Occasione ghiotta per vedere uno dei tanti film che ho in
“parcheggio”, vuoi perché troppo violenti, vuoi perché troppo “seri” per
condividerne la visione con un cucciolo di nemmeno dieci anni.
Scelgo “Di nuovo
in gioco” pellicola del 2012, splendidamente interpretata da un “mostro
sacro” come Clint Eastwood.
La commozione sale più e più volte, gli occhi si
inumidiscono, mentre vedo scorrere, sullo schermo, immagini e conflitti tra
padre e figlia, l’invecchiamento inarrestabile del primo, l’affacciarsi al
successo professionale della seconda, in un clima, tra i due, di ricerca e
rimbalzo, avvicinamento e incomprensione.
Film che, grazie alla metafora dello sport e della sfida sportiva,
permette allo spettatore di capire i
confini, ed il diritto, di ognuno di
essere come è, quello che è, senza per questo alienarsi la relazione con
l’altro. Relazione conflittuale, anche aspra, ma pur sempre un “annusarsi”, uno
stare insieme per come si riesce.
Certo, perché ciò avvenga, occorre scrutare nel proprio
passato, mettere coraggiosamente le mani dentro di sé, accostarsi alla propria
Ombra, pur inquietante che sia, aprirsi ad emozioni e sentimenti mandando a
volte “in soffitta” logica e pensiero, pena lo sguazzare nell’anaffettività
arida e desolante.
Film che, giocando sull’imminente cecità del
protagonista, offre squarci di spazio sull’uso degli altri sensi, primo tra
tutti l’udito. Come a dirci che ciò che ci appare alla vista non sempre è il
cardine per ogni nostra scelta e che c’è altro, di sotterraneo, di intimo, di
personale, a cui potremmo affidare le nostre scelte.

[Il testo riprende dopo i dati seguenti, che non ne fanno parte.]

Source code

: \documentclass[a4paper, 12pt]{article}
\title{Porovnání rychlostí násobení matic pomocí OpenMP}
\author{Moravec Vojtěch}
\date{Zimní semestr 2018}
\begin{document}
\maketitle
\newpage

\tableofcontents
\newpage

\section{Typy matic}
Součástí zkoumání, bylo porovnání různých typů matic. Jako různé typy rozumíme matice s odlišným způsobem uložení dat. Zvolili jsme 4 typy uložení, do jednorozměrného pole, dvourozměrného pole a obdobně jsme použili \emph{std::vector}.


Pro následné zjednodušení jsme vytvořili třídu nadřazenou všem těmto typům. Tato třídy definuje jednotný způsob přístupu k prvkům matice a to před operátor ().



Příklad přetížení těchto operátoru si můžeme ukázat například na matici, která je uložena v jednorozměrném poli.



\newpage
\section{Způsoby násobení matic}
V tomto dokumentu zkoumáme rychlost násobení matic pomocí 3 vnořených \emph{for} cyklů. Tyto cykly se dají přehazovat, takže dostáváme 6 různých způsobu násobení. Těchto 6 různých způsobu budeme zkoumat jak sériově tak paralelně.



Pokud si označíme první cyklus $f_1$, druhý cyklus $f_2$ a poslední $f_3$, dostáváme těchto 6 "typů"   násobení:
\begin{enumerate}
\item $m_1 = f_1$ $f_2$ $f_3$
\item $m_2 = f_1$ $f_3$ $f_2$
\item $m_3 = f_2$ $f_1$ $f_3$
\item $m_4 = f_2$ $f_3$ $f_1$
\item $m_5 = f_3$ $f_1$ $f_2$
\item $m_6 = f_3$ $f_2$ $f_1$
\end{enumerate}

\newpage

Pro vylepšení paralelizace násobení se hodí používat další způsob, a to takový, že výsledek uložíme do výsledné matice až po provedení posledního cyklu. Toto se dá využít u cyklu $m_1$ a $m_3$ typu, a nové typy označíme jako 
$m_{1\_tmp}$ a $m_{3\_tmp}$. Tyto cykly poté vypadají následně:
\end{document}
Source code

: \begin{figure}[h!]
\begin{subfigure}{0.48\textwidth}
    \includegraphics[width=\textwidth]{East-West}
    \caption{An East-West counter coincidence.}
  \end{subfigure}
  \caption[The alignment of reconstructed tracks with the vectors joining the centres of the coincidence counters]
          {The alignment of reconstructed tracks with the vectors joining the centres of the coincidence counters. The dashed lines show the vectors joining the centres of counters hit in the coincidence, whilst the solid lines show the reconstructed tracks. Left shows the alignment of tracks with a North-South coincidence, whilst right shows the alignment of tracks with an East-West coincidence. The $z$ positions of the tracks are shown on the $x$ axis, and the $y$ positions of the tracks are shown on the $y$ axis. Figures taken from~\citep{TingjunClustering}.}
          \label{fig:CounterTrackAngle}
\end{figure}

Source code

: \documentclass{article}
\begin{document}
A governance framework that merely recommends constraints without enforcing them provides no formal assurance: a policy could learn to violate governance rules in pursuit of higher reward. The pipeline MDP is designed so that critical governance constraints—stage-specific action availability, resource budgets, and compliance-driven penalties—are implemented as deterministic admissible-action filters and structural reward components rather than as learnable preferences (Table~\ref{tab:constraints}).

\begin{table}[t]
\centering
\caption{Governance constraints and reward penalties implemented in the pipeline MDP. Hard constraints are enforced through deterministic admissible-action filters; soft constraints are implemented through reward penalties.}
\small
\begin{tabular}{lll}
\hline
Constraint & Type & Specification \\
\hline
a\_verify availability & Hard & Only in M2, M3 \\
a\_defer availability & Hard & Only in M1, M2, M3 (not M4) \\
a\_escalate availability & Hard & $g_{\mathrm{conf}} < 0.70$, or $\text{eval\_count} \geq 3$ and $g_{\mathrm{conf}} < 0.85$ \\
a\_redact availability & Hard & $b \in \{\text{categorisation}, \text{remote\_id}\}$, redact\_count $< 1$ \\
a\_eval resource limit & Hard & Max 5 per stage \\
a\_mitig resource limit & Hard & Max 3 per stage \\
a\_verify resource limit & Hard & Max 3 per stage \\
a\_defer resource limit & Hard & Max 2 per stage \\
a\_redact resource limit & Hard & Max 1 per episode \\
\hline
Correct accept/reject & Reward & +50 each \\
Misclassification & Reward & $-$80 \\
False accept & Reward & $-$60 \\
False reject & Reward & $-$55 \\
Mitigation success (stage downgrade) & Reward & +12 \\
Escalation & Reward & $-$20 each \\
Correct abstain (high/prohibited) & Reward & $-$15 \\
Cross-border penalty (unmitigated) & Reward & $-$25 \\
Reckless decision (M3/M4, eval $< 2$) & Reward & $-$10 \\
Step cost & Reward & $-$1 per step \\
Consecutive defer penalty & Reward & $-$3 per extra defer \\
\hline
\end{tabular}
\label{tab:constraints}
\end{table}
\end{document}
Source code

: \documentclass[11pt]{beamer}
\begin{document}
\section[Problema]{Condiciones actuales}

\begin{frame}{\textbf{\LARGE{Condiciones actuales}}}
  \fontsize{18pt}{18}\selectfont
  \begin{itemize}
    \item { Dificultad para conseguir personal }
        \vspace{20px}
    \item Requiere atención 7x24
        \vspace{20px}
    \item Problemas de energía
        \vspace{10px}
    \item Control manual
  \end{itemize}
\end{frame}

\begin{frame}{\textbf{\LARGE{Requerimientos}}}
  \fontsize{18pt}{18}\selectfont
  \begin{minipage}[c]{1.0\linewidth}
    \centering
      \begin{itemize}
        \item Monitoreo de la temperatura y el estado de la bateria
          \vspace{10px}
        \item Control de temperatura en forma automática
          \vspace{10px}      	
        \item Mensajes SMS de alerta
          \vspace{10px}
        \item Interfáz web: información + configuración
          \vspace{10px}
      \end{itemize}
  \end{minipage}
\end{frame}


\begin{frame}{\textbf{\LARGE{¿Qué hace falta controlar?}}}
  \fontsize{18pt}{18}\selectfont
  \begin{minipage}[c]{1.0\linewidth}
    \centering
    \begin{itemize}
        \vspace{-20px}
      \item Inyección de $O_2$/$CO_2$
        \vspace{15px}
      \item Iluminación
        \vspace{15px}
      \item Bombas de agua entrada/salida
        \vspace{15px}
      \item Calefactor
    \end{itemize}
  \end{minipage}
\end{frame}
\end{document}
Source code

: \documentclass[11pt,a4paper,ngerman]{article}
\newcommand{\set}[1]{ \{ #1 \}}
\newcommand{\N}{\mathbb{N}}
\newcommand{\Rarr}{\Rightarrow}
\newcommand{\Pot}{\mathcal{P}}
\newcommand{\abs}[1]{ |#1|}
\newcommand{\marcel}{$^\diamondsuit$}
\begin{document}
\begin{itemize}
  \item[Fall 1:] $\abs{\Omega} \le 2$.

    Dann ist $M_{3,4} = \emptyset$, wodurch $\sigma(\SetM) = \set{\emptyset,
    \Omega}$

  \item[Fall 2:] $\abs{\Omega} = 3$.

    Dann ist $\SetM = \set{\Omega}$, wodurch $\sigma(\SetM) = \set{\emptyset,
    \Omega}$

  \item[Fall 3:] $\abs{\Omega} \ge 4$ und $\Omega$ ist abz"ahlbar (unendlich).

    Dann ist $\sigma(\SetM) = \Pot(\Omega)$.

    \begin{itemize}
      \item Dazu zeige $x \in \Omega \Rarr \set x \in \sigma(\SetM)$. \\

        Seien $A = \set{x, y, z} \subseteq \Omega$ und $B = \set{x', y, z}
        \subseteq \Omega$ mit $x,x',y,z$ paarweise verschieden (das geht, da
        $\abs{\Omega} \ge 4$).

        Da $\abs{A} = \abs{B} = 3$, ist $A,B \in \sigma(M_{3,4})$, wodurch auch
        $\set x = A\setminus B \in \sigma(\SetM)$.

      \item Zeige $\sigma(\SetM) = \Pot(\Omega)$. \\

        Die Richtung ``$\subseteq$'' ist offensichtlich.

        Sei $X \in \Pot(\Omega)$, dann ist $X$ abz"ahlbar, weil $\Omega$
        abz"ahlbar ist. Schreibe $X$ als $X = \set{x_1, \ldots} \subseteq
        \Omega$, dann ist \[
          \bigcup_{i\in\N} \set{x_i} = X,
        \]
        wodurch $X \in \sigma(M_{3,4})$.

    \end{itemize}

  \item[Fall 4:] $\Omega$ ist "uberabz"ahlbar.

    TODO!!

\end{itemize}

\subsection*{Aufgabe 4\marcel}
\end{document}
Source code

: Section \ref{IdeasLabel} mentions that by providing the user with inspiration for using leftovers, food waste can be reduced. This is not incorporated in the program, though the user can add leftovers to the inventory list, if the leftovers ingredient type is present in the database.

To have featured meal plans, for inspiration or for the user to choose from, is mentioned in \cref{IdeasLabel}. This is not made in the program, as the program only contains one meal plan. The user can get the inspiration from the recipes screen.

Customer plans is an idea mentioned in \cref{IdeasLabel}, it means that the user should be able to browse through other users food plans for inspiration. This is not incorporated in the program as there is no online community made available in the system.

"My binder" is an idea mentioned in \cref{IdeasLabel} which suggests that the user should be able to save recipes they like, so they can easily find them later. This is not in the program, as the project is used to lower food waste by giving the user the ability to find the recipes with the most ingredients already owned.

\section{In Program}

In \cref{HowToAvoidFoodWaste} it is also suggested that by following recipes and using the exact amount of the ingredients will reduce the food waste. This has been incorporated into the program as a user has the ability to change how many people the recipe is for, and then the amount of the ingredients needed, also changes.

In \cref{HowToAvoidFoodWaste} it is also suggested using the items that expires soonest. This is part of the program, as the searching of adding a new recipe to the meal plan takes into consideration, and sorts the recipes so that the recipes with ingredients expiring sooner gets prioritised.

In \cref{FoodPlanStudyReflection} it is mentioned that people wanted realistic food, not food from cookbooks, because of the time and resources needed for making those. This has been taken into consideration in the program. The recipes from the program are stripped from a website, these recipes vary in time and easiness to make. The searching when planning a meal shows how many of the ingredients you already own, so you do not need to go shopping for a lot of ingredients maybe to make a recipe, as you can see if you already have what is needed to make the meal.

Film che ci offre pure un nostalgico, ma non insensato,
confronto tra l’aridità della macchina, dei numeri, delle percentuali e la
vivida incertezza emotiva del proprio “sentire”, dell’esserci fisicamente, con
tutta l’approssimazione che ciò comporta in scelte e decisioni. Condizione
quest’ultima indispensabile perché quelle scelte abbiano un cuore ed al cuore,
alla “pancia” dell’altro sappiano risuonare.
Probabilmente, un finale “buonista” depotenzia
parzialmente il film, ma è una produzione U.S.A., con lo sport ( il baseball )
a reggerne la trama e, dunque, l’happy end è di rigore.
Poi, nel finale, mi piace comunque che la protagonista
femminile, nello scegliere (e lasciarsi scegliere) il partner per una storia
d’amore, lo trovi in un aitante giovanotto in cui sì vivono alcuni tratti
paterni, ma in questi, contrariamene al genitore, sia presente la capacità di
aprirsi emozionalmente, di condividere incertezze e paure. Non una “coazione a
ripetere”, un pedissequo imprinting paterno sotto altre spoglie. Infatti, in
quel giovanotto, lei trova i forti e maschi tratti paterni, ben coniugati con
la disponibilità a stare nei conflitti emozionali, ad accettare e condividere il
loro disordinato succedersi.
Beh, un bel film, in cui , a tratti, ho rivisto sprazzi
delle mie attuali difficoltà a relazionarmi con mio figlio Kentaro, relazionarmi
ad un suo passato, da cui mi tenne lontano il “cartellino rosso” subìto ad
opera di una moglie un po’ disinvolta nelle scelte, che ritorna nei suoi
discorsi attuali, nelle sue logiche di relazione con me, ci ritorna colorato di
tinte non facili, spesso fastidiose e corrucciate.
Un film che, col senno di poi, avrei potuto anche
proporre a Lupo. Meglio così, però, altrimenti sai come mi avrebbe sfottuto per
tutti i miei momenti di commozione !!
Un film che, come sempre per questo genere di pellicole,
consiglio a tutti i padri, a tutti i maschi che si sono voluti dare nella
filiazione e, con ciò, ad un figlio hanno voluto dare l’incredibile piacere del
vivere. E a tutte le donne, perché, se mai ne avessero dubbi, leggessero la potenza e il coraggio che alberga,
nascosto o meno, nel maschile. Purché disposte, s’intende, ad accoglierlo.